Halliburton has introduced its HCS AdvantageOne offshore cementing system, which it describes as representing a “next-generation cementing and well-control pumping system.” The company says that it is specifically designed to address the complexities of deepwater and ultra-deepwater cementing, with versatility for use in shallow waters. Halliburton says that the cementing system is optimized for an optional 20,000 psi manifold, to allow work in water depths that exceed the pressure limit of conventional equipment. The new 20,000 psi manifold increases well control ability and can be used for pressure testing deepwater subsea blowout preventer (BOP) stacks.

Halliburton says that a key component of the HCS AdvantageOne offshore cementing system is the 25-bbl, three-compartment configurable mixing system and an integrated six-pump liquid additive system with dynamic inventory management. The liquid additive automated metering and pumping unit enables access to an array of additives required to tailor slurry systems for the demands of offshore wells, including ultra-deepwater wells.

In addition, the company says that the metering/pumping unit facilitates logistical efficiency with the use of totes for liquid materials storage, rather than further limiting the available bulk storage on an offshore vessel for dry goods. Halliburton says that the pumps have a completely new stainless steel design which provides instantaneous response for adjusting fluid-flow rates, and delivering advanced blend accuracy. The mixing system, liquid additive system, and the 80-ft3separator (dispenses dry cement) are all controlled by the same PLC (programmable logic controller) system for enhanced precision of the mixing proportions of dry materials, mix water, and fluid additives, matching the actual slurry to the job requirement design.

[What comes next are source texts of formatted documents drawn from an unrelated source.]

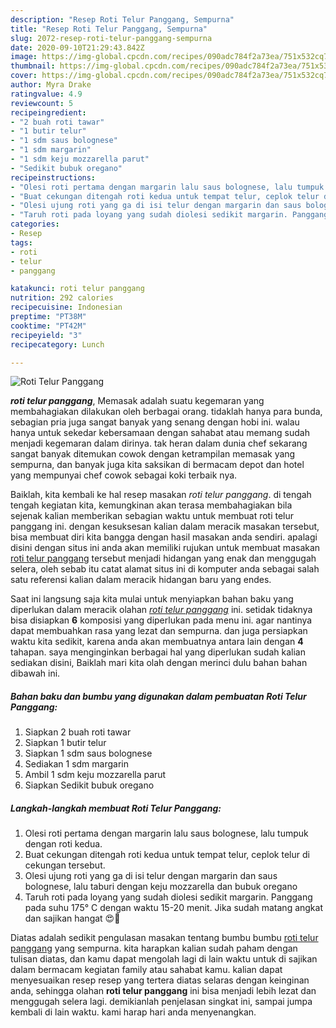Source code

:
```yaml
---
description: "Resep Roti Telur Panggang, Sempurna"
title: "Resep Roti Telur Panggang, Sempurna"
slug: 2072-resep-roti-telur-panggang-sempurna
date: 2020-09-10T21:29:43.842Z
image: https://img-global.cpcdn.com/recipes/090adc784f2a73ea/751x532cq70/roti-telur-panggang-foto-resep-utama.jpg
thumbnail: https://img-global.cpcdn.com/recipes/090adc784f2a73ea/751x532cq70/roti-telur-panggang-foto-resep-utama.jpg
cover: https://img-global.cpcdn.com/recipes/090adc784f2a73ea/751x532cq70/roti-telur-panggang-foto-resep-utama.jpg
author: Myra Drake
ratingvalue: 4.9
reviewcount: 5
recipeingredient:
- "2 buah roti tawar"
- "1 butir telur"
- "1 sdm saus bolognese"
- "1 sdm margarin"
- "1 sdm keju mozzarella parut"
- "Sedikit bubuk oregano"
recipeinstructions:
- "Olesi roti pertama dengan margarin lalu saus bolognese, lalu tumpuk dengan roti kedua."
- "Buat cekungan ditengah roti kedua untuk tempat telur, ceplok telur di cekungan tersebut."
- "Olesi ujung roti yang ga di isi telur dengan margarin dan saus bolognese, lalu taburi dengan keju mozzarella dan bubuk oregano"
- "Taruh roti pada loyang yang sudah diolesi sedikit margarin. Panggang pada suhu 175° C dengan waktu 15-20 menit. Jika sudah matang angkat dan sajikan hangat 😍🤤"
categories:
- Resep
tags:
- roti
- telur
- panggang

katakunci: roti telur panggang 
nutrition: 292 calories
recipecuisine: Indonesian
preptime: "PT38M"
cooktime: "PT42M"
recipeyield: "3"
recipecategory: Lunch

---
```



![Roti Telur Panggang](https://img-global.cpcdn.com/recipes/090adc784f2a73ea/751x532cq70/roti-telur-panggang-foto-resep-utama.jpg)

<b><i>roti telur panggang</i></b>, Memasak adalah suatu kegemaran yang membahagiakan dilakukan oleh berbagai orang. tidaklah hanya para bunda, sebagian pria juga sangat banyak yang senang dengan hobi ini. walau hanya untuk sekedar kebersamaan dengan sahabat atau memang sudah menjadi kegemaran dalam dirinya. tak heran dalam dunia chef sekarang sangat banyak ditemukan cowok dengan ketrampilan memasak yang sempurna, dan banyak juga kita saksikan di bermacam depot dan hotel yang mempunyai chef cowok sebagai koki terbaik nya.

Baiklah, kita kembali ke hal resep masakan <i>roti telur panggang</i>. di tengah tengah kegiatan kita, kemungkinan akan terasa membahagiakan bila sejenak kalian memberikan sebagian waktu untuk membuat roti telur panggang ini. dengan kesuksesan kalian dalam meracik masakan tersebut, bisa membuat diri kita bangga dengan hasil masakan anda sendiri. apalagi disini dengan situs ini anda akan memiliki rujukan untuk membuat masakan <u>roti telur panggang</u> tersebut menjadi hidangan yang enak dan menggugah selera, oleh sebab itu catat alamat situs ini di komputer anda sebagai salah satu referensi kalian dalam meracik hidangan baru yang endes.




Saat ini langsung saja kita mulai untuk menyiapkan bahan baku yang diperlukan dalam meracik olahan <u><i>roti telur panggang</i></u> ini. setidak tidaknya bisa disiapkan <b>6</b> komposisi yang diperlukan pada menu ini. agar nantinya dapat membuahkan rasa yang lezat dan sempurna. dan juga persiapkan waktu kita sedikit, karena anda akan membuatnya antara lain dengan <b>4</b> tahapan. saya menginginkan berbagai hal yang diperlukan sudah kalian sediakan disini, Baiklah mari kita olah dengan merinci dulu bahan bahan dibawah ini.

<!--inarticleads1-->

##### Bahan baku dan bumbu yang digunakan dalam pembuatan Roti Telur Panggang:

1. Siapkan 2 buah roti tawar
1. Siapkan 1 butir telur
1. Siapkan 1 sdm saus bolognese
1. Sediakan 1 sdm margarin
1. Ambil 1 sdm keju mozzarella parut
1. Siapkan Sedikit bubuk oregano




<!--inarticleads2-->

##### Langkah-langkah membuat Roti Telur Panggang:

1. Olesi roti pertama dengan margarin lalu saus bolognese, lalu tumpuk dengan roti kedua.
1. Buat cekungan ditengah roti kedua untuk tempat telur, ceplok telur di cekungan tersebut.
1. Olesi ujung roti yang ga di isi telur dengan margarin dan saus bolognese, lalu taburi dengan keju mozzarella dan bubuk oregano
1. Taruh roti pada loyang yang sudah diolesi sedikit margarin. Panggang pada suhu 175° C dengan waktu 15-20 menit. Jika sudah matang angkat dan sajikan hangat 😍🤤




Diatas adalah sedikit pengulasan masakan tentang bumbu bumbu <u>roti telur panggang</u> yang sempurna. kita harapkan kalian sudah paham dengan tulisan diatas, dan kamu dapat mengolah lagi di lain waktu untuk di sajikan dalam bermacam kegiatan family atau sahabat kamu. kalian dapat menyesuaikan resep resep yang tertera diatas selaras dengan keinginan anda, sehingga olahan <b>roti telur panggang</b> ini bisa menjadi lebih lezat dan menggugah selera lagi. demikianlah penjelasan singkat ini, sampai jumpa kembali di lain waktu. kami harap hari anda menyenangkan.
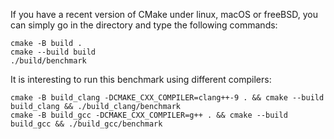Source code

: 
If you have a recent version of CMake  under linux, macOS or freeBSD,  you can simply
go in the directory and type the following commands:

```
cmake -B build .
cmake --build build
./build/benchmark 
```

It is interesting to run this benchmark using different compilers:

```
cmake -B build_clang -DCMAKE_CXX_COMPILER=clang++-9 . && cmake --build build_clang && ./build_clang/benchmark
cmake -B build_gcc -DCMAKE_CXX_COMPILER=g++ . && cmake --build build_gcc && ./build_gcc/benchmark
```
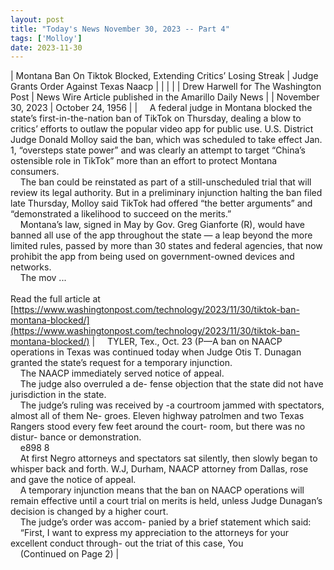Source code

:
 ```yaml
---
layout: post
title: "Today's News November 30, 2023 -- Part 4"
tags: ['Molloy']
date: 2023-11-30
---
```


| Montana Ban On Tiktok Blocked, Extending Critics’ Losing Streak | Judge Grants Order Against Texas Naacp  |
|  |  |
| Drew Harwell for The Washington Post | News Wire Article published in the Amarillo Daily News |
| November 30, 2023 | October 24, 1956 |
| &nbsp;&nbsp;&nbsp;&nbsp;A federal judge in Montana blocked the state’s first-in-the-nation ban of TikTok on Thursday, dealing a blow to critics’ efforts to outlaw the popular video app for public use. U.S. District Judge Donald Molloy said the ban, which was scheduled to take effect Jan. 1, “oversteps state power” and was clearly an attempt to target “China’s ostensible role in TikTok” more than an effort to protect Montana consumers.<br>&nbsp;&nbsp;&nbsp;&nbsp;The ban could be reinstated as part of a still-unscheduled trial that will review its legal authority. But in a preliminary injunction halting the ban filed late Thursday, Molloy said TikTok had offered “the better arguments” and “demonstrated a likelihood to succeed on the merits.”<br>&nbsp;&nbsp;&nbsp;&nbsp;Montana’s law, signed in May by Gov. Greg Gianforte (R), would have banned all use of the app throughout the state — a leap beyond the more limited rules, passed by more than 30 states and federal agencies, that now prohibit the app from being used on government-owned devices and networks.<br>&nbsp;&nbsp;&nbsp;&nbsp;The mov ...<br><br>Read the full article at<br>[https://www.washingtonpost.com/technology/2023/11/30/tiktok-ban-montana-blocked/](https://www.washingtonpost.com/technology/2023/11/30/tiktok-ban-montana-blocked/) | &nbsp;&nbsp;&nbsp;&nbsp;TYLER, Tex., Oct. 23 (P—A ban on NAACP operations in Texas was continued today when Judge Otis T. Dunagan granted the state’s request for a temporary injunction.<br>&nbsp;&nbsp;&nbsp;&nbsp;The NAACP immediately served notice of appeal.<br>&nbsp;&nbsp;&nbsp;&nbsp;The judge also overruled a de- fense objection that the state did not have jurisdiction in the state.<br>&nbsp;&nbsp;&nbsp;&nbsp;The judge’s ruling was received by -a courtroom jammed with spectators, almost all of them Ne- groes. Eleven highway patrolmen and two Texas Rangers stood every few feet around the court- room, but there was no distur- bance or demonstration.<br>&nbsp;&nbsp;&nbsp;&nbsp;e898 8<br>&nbsp;&nbsp;&nbsp;&nbsp;At first Negro attorneys and spectators sat silently, then slowly began to whisper back and forth. W.J, Durham, NAACP attorney from Dallas, rose and gave the notice of appeal.<br>&nbsp;&nbsp;&nbsp;&nbsp;A temporary injunction means that the ban on NAACP operations will remain effective until a court trial on merits is held, unless Judge Dunagan’s decision is changed by a higher court.<br>&nbsp;&nbsp;&nbsp;&nbsp;The judge’s order was accom- panied by a brief statement which said:<br>&nbsp;&nbsp;&nbsp;&nbsp;“First, I want to express my appreciation to the attorneys for your excellent conduct through- out the triat of this case, You<br>&nbsp;&nbsp;&nbsp;&nbsp;(Continued on Page 2)  |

TETRA Technologies has introduced TETRA CS Neptune, which the company describes as a high-density, solids-free, zinc-free, and formate-free completion fluid developed for deepwater and complex high-pressure wells that require heavy clear brine solutions to control well pressure during the completion phase. The company says that until now, zinc brines or cesium formates had been the only options for completion fluids. The company says that TETRA CS Neptune addresses the environmental challenges facing offshore oil producers seeking an alternative to zinc brines, which are classified as “marine pollutants” in the US and have been prohibited for use in the North Sea since the 1990s. Cesium formates replaced zinc brines in the North Sea and, until now, were the only viable option. Tetra says that the new completion fluid provides another option that meets the environmental requirements for the Gulf of Mexico and the North Sea, and can be used in other sensitive environments.